- [WORK TO COMPLETE]
Reproduce the lines from the one holding "## llm-jp-eval データセットの前処理" to the end of the entries. Include both ends and change nothing.

- [GIVEN RECORDS]
Segment Open
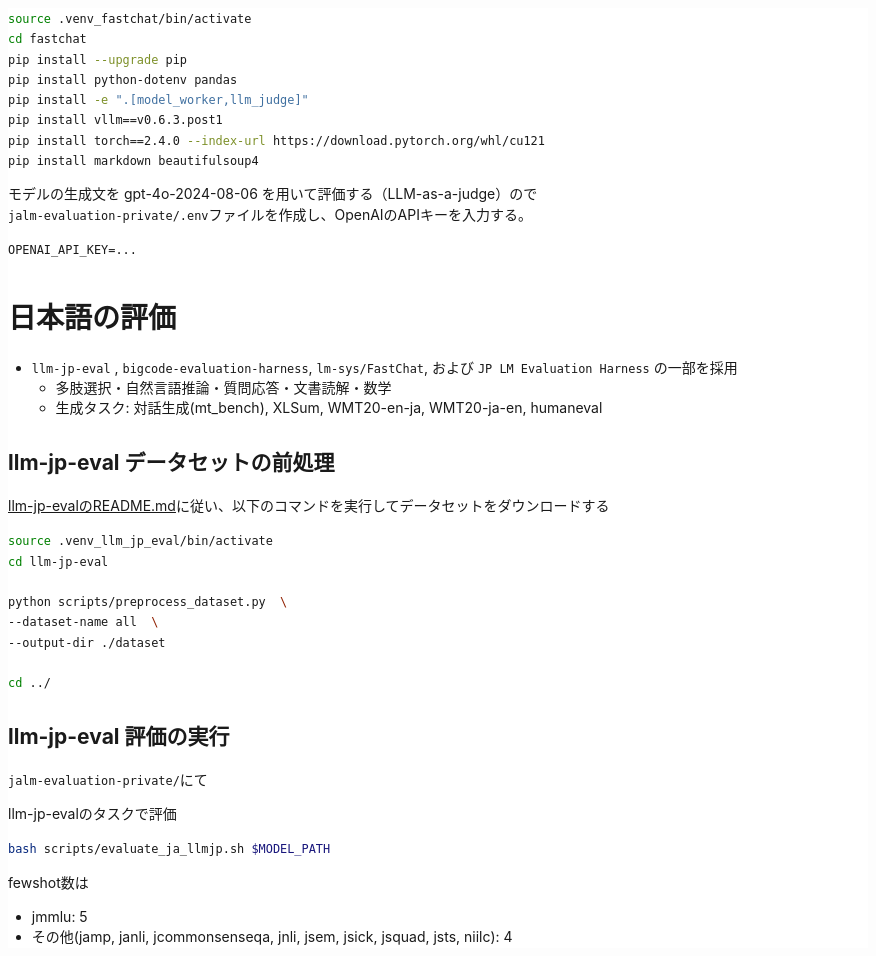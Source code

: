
 ```bash
source .venv_fastchat/bin/activate
cd fastchat
pip install --upgrade pip
pip install python-dotenv pandas
pip install -e ".[model_worker,llm_judge]"
pip install vllm==v0.6.3.post1
pip install torch==2.4.0 --index-url https://download.pytorch.org/whl/cu121
pip install markdown beautifulsoup4
```

モデルの生成文を gpt-4o-2024-08-06 を用いて評価する（LLM-as-a-judge）ので \
`jalm-evaluation-private/.env`ファイルを作成し、OpenAIのAPIキーを入力する。

```txt
OPENAI_API_KEY=...
```

# 日本語の評価

* `llm-jp-eval` , `bigcode-evaluation-harness`, `lm-sys/FastChat`, および `JP LM Evaluation Harness` の一部を採用
  * 多肢選択・自然言語推論・質問応答・文書読解・数学
  * 生成タスク: 対話生成(mt_bench), XLSum, WMT20-en-ja, WMT20-ja-en, humaneval

## llm-jp-eval データセットの前処理

[llm-jp-evalのREADME.md](https://github.com/llm-jp/llm-jp-eval/tree/main)に従い、以下のコマンドを実行してデータセットをダウンロードする

```bash
source .venv_llm_jp_eval/bin/activate
cd llm-jp-eval

python scripts/preprocess_dataset.py  \
--dataset-name all  \
--output-dir ./dataset

cd ../
```

## llm-jp-eval 評価の実行

`jalm-evaluation-private/`にて

llm-jp-evalのタスクで評価

```bash
bash scripts/evaluate_ja_llmjp.sh $MODEL_PATH
```

fewshot数は

* jmmlu: 5
* その他(jamp, janli, jcommonsenseqa, jnli, jsem, jsick, jsquad, jsts, niilc): 4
Segment Closed
- [EXERCISE SOLUTION]
## llm-jp-eval データセットの前処理

[llm-jp-evalのREADME.md](https://github.com/llm-jp/llm-jp-eval/tree/main)に従い、以下のコマンドを実行してデータセットをダウンロードする

```bash
source .venv_llm_jp_eval/bin/activate
cd llm-jp-eval

python scripts/preprocess_dataset.py  \
--dataset-name all  \
--output-dir ./dataset

cd ../
```

## llm-jp-eval 評価の実行

`jalm-evaluation-private/`にて

llm-jp-evalのタスクで評価

```bash
bash scripts/evaluate_ja_llmjp.sh $MODEL_PATH
```

fewshot数は

* jmmlu: 5
* その他(jamp, janli, jcommonsenseqa, jnli, jsem, jsick, jsquad, jsts, niilc): 4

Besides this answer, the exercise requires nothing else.